File size: 11,500 Bytes

---
license: apache-2.0
pipeline_tag: image-text-to-text
library_name: transformers
---

### UI-Venus
This repository contains the UI-Venus model from the report [UI-Venus: Building High-performance UI Agents with RFT](https://arxiv.org/abs/2508.10833). 

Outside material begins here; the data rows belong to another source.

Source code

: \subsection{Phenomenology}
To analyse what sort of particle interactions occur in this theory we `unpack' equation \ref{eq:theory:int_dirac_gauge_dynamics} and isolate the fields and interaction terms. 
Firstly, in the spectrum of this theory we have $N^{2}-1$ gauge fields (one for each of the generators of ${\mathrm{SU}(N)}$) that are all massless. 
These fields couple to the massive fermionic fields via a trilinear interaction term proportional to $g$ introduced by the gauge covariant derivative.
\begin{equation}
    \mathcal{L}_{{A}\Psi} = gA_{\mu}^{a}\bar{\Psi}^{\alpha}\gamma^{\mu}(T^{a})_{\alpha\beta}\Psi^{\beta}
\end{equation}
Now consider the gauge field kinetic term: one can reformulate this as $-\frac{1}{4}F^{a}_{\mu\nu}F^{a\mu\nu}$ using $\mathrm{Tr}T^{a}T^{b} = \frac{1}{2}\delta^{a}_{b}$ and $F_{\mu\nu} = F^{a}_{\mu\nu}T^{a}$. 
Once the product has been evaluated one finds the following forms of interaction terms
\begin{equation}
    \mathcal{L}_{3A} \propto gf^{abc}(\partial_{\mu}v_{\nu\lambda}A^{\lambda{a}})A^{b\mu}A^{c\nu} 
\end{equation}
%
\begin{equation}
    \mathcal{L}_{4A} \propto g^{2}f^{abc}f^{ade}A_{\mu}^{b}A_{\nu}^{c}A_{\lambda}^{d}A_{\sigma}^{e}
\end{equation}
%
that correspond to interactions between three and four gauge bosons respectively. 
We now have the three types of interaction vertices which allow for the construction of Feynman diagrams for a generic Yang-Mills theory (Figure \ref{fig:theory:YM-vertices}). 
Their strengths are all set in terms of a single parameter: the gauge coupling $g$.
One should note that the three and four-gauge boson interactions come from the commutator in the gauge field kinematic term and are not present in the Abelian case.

UI-Venus is a native UI agent based on the Qwen2.5-VL multimodal large language model, designed to perform precise GUI element grounding and effective navigation using only screenshots as input. It achieves state-of-the-art performance through Reinforcement Fine-Tuning (RFT) with high-quality training data. More inference details and usage guides are available in the GitHub repository. We will continue to update results on standard benchmarks including Screenspot-v2/Pro and AndroidWorld.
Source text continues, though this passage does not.